Work instructions: Reproduce nothing but the lines from the one containing "In digital circuits" to the end of the records below, each exactly as written.

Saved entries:

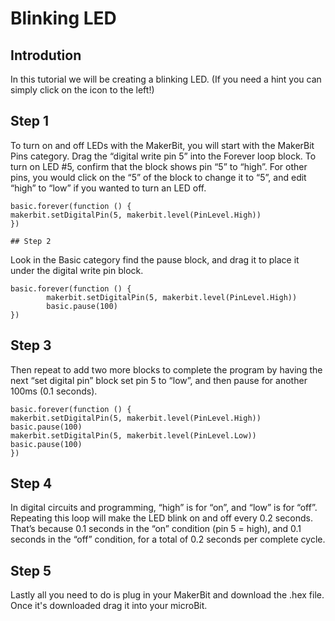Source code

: # Blinking LED

## Introdution 

In this tutorial we will be creating a blinking LED. (If you need a hint you can simply click on the icon to the left!)

## Step 1 

To turn on and off LEDs with the MakerBit, you will start with the MakerBit Pins category.  Drag the “digital write pin 5” into the Forever loop block. To turn on LED #5, confirm that the block shows pin “5” to “high”.  For other pins, you would click on the “5” of the block to change it to “5”, and edit “high” to “low” if you wanted to turn an LED off.

```blocks
basic.forever(function () {
makerbit.setDigitalPin(5, makerbit.level(PinLevel.High))
})
```

	## Step 2

Look in the Basic category find the pause block, and drag it to place it under the digital write pin block.

```blocks
basic.forever(function () {
	    makerbit.setDigitalPin(5, makerbit.level(PinLevel.High))
	    basic.pause(100)
})
```

## Step 3

Then repeat to add two more blocks to complete the program by having the next “set digital pin” block set pin 5 to “low”, and then pause for another 100ms (0.1 seconds). 

```blocks 
basic.forever(function () {
makerbit.setDigitalPin(5, makerbit.level(PinLevel.High))
basic.pause(100)
makerbit.setDigitalPin(5, makerbit.level(PinLevel.Low))
basic.pause(100)
})
```

## Step 4 

In digital circuits and programming, “high” is for “on”, and “low” is for “off”. Repeating this loop will make the LED blink on and off every 0.2 seconds.  That’s because 0.1 seconds in the “on” condition (pin 5 = high), and 0.1 seconds in the “off” condition, for a total of 0.2 seconds per complete cycle.

## Step 5

Lastly all you need to do is plug in your MakerBit and download the .hex file. Once it's downloaded drag it into your microBit.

Completed exercise:
In digital circuits and programming, “high” is for “on”, and “low” is for “off”. Repeating this loop will make the LED blink on and off every 0.2 seconds.  That’s because 0.1 seconds in the “on” condition (pin 5 = high), and 0.1 seconds in the “off” condition, for a total of 0.2 seconds per complete cycle.

## Step 5

Lastly all you need to do is plug in your MakerBit and download the .hex file. Once it's downloaded drag it into your microBit.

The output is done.